Since Internet shopping became a ‘thing’, more and more people are falling victim to elaborate and some not so elaborate fraudulent attempts. The concerning part about this of course is they continue to hit our inboxes and people continue to fall for the tricks. Why else would fraudsters continue to do it?
Recently, we’ve seen an increase in ‘Your Account has been Limited’ emails. This email comes from fraudsters pretending to be PayPal, informing you that your account has an issue and requires you to log into your account to verify your details.
Normally, these are pretty easy to spot, Look for things like spelling mistakes, bad grammar and bogus links. Other factors such as ‘Dear Customer’ or ‘Dear User’ are also dead giveaways. Even in the example image provided, the Copyright footer doesn’t have a ‘C’ on the word copyright.
PayPal Phishing E-Mails. What to look out for.
- When going to PayPal, look at your browser to ensure the address bar starts with https:// at the beginning of the URL.
- Ensure your address bar displays a padlock icon.
- Make sure the URL is genuine as fraudsters will sometimes make a site look exactly like the PayPal site.
- Don’t rely on e-mails to get you to PayPal. You should always manually open your browser and input the PayPal address yourself.
- Generic Greetings such as ‘Dear User’ ‘Dear Customer’ Hello Client etc.
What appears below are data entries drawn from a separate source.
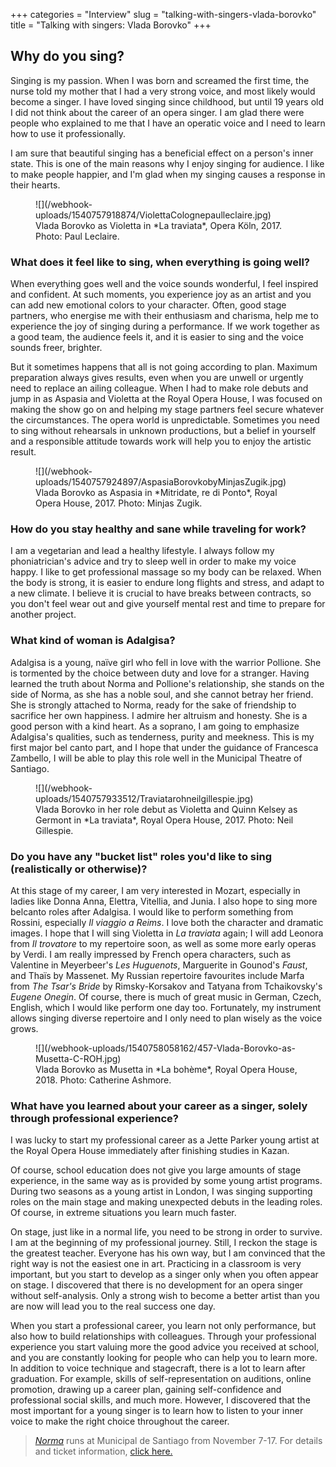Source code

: +++
categories = "Interview"
slug = "talking-with-singers-vlada-borovko"
title = "Talking with singers: Vlada Borovko"
+++

## Why do you sing?

Singing is my passion. When I was born and screamed the first time, the nurse told my mother that I had a very strong voice, and most likely would become a singer. I have loved singing since childhood, but until 19 years old I did not think about the career of an opera singer. I am glad there were people who explained to me that I have an operatic voice and I need to learn how to use it professionally. 

I am sure that beautiful singing has a beneficial effect on a person's inner state. This is one of the main reasons why I enjoy singing for audience. I like to make people happier, and I'm glad when my singing causes a response in their hearts.

<figure data-type="image">
![](/webhook-uploads/1540757918874/ViolettaColognepaulleclaire.jpg)
<figcaption>Vlada Borovko as Violetta in *La traviata*, Opera Köln, 2017. Photo: Paul Leclaire.</figcaption>
</figure>

### What does it feel like to sing, when everything is going well?

When everything goes well and the voice sounds wonderful, I feel inspired and confident. At such moments, you experience joy as an artist and you can add new emotional colors to your character. Often, good stage partners, who energise me with their enthusiasm and charisma, help me to experience the joy of singing during a performance. If we work together as a good team, the audience feels it, and it is easier to sing and the voice sounds freer, brighter. 

But it sometimes happens that all is not going according to plan. Maximum preparation always gives results, even when you are unwell or urgently need to replace an ailing colleague. When I had to make role debuts and jump in as Aspasia and Violetta at the Royal Opera House, I was focused on making the show go on and helping my stage partners feel secure whatever the circumstances. The opera world is unpredictable. Sometimes you need to sing without rehearsals in unknown productions, but a belief in yourself and a responsible attitude towards work will help you to enjoy the artistic result.

<figure data-type="image">
![](/webhook-uploads/1540757924897/AspasiaBorovkobyMinjasZugik.jpg)
<figcaption>Vlada Borovko as Aspasia in *Mitridate, re di Ponto*, Royal Opera House, 2017. Photo: Minjas Zugik.</figcaption>
</figure>

### How do you stay healthy and sane while traveling for work?

I am a vegetarian and lead a healthy lifestyle. I always follow my phoniatrician's advice and try to sleep well in order to make my voice happy. I like to get professional massage so my body can be relaxed. When the body is strong, it is easier to endure long flights and stress, and adapt to a new climate. I believe it is crucial to have breaks between contracts, so you don't feel wear out and give yourself mental rest and  time to prepare for another project.

### What kind of woman is Adalgisa?

Adalgisa is a young, naïve girl who fell in love with the warrior Pollione. She is tormented by the choice between duty and love for a stranger. Having learned the truth about Norma and Pollione's relationship, she stands on the side of Norma, as she has a noble soul, and she cannot betray her friend. She is strongly attached to Norma, ready for the sake of friendship to sacrifice her own happiness. I admire her altruism and honesty. She is a good person with a kind heart. As a soprano, I am going to emphasize Adalgisa's qualities, such as tenderness, purity and meekness. This is my first major bel canto part, and I hope that under the guidance of Francesca Zambello, I will be able to play this role well in the Municipal Theatre of Santiago.

<figure data-type="image">
![](/webhook-uploads/1540757933512/Traviatarohneilgillespie.jpg)
<figcaption>Vlada Borovko in her role debut as Violetta and Quinn Kelsey as Germont in *La traviata*, Royal Opera House, 2017. Photo: Neil Gillespie.</figcaption>
</figure>

### Do you have any "bucket list" roles you'd like to sing (realistically or otherwise)?

At this stage of my career, I am very interested in Mozart, especially in ladies like Donna Anna, Elettra, Vitellia, and Junia. I  also hope to sing more belcanto roles after Adalgisa. I would like to perform something from Rossini, especially *Il viaggio a Reims*. I love both the character and dramatic images. I hope that I will sing Violetta in *La traviata* again; I will add Leonora from *Il trovatore* to my repertoire soon, as well as some more early operas by Verdi. I am really impressed by French opera characters, such as Valentine in Meyerbeer's *Les Huguenots*, Marguerite in Gounod's *Faust*, and Thaïs by Massenet. My Russian repertoire favourites include Marfa from *The Tsar's Bride* by Rimsky-Korsakov and Tatyana from Tchaikovsky's *Eugene Onegin*. Of course, there is much of great music in German, Czech, English, which I would like perform one day too. Fortunately, my instrument allows singing diverse repertoire and I only need to plan wisely as the voice grows.

<figure data-type="image">
![](/webhook-uploads/1540758058162/457-Vlada-Borovko-as-Musetta-C-ROH.jpg)
<figcaption>Vlada Borovko as Musetta in *La bohème*, Royal Opera House, 2018. Photo: Catherine Ashmore.</figcaption>
</figure>

### What have you learned about your career as a singer, solely through professional experience?

I was lucky to start my professional career as a Jette Parker young artist at the Royal Opera House immediately after finishing studies in Kazan. 

Of course, school education does not give you large amounts of stage experience, in the same way as is provided by some young artist programs. During two seasons as a young artist in London, I was singing supporting roles on the main stage and making  unexpected debuts in the leading roles. Of course, in extreme situations you learn much faster. 

On stage, just like in a normal life, you need to be strong in order to survive. I am at the beginning of my professional journey. Still, I reckon the stage is the greatest teacher. Everyone has his own way, but I am convinced that the right way is not the easiest one in art. Practicing in a classroom is very important, but you start to develop as a singer only when you often appear on stage. I discovered that there is no development for an opera singer without self-analysis. Only a strong wish to become a better artist than you are now will lead you to the real success one day.  

When you start a professional career, you learn not only performance, but also  how to build relationships with colleagues. Through your professional experience you start valuing more the good advice you received at school, and you are constantly looking for people who can help you to learn more. In addition to voice technique and stagecraft, there is a lot to learn after graduation. For example, skills of self-representation on auditions, online promotion, drawing up a career plan,  gaining self-confidence and professional social skills, and much more. However, I discovered that the most important for a young singer is to learn how to listen to your inner voice to make the right choice throughout the career.

>[*Norma*](http://municipal.cl/m/437/entries/-norma) runs at Municipal de Santiago from November 7-17. For details and ticket information, [click here.](http://municipal.cl/m/437/entries/-norma)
Don’t ever trust an email that doesn’t address you specifically.
- False links hide in plain site. When hovering over a link, you can see where the link leads to. (without clicking)
- Date discrepancies can sometimes be a giveaway.
- Bad Spelling and Grammar as displayed in the picture example attached.
- Demanding statements urging you to take action. Creating an urgency can sometimes lead to a snap decision.
- A Request for information is a huge sign. PayPal will not ask you for information when you are not logged in to your account.
Unfortunately, there’s not a lot we can do to stop the spread of these phishing emails. The best we can do is educate people on how to fall victim to them. You can report dodgy emails and website to paypal for them to investigate.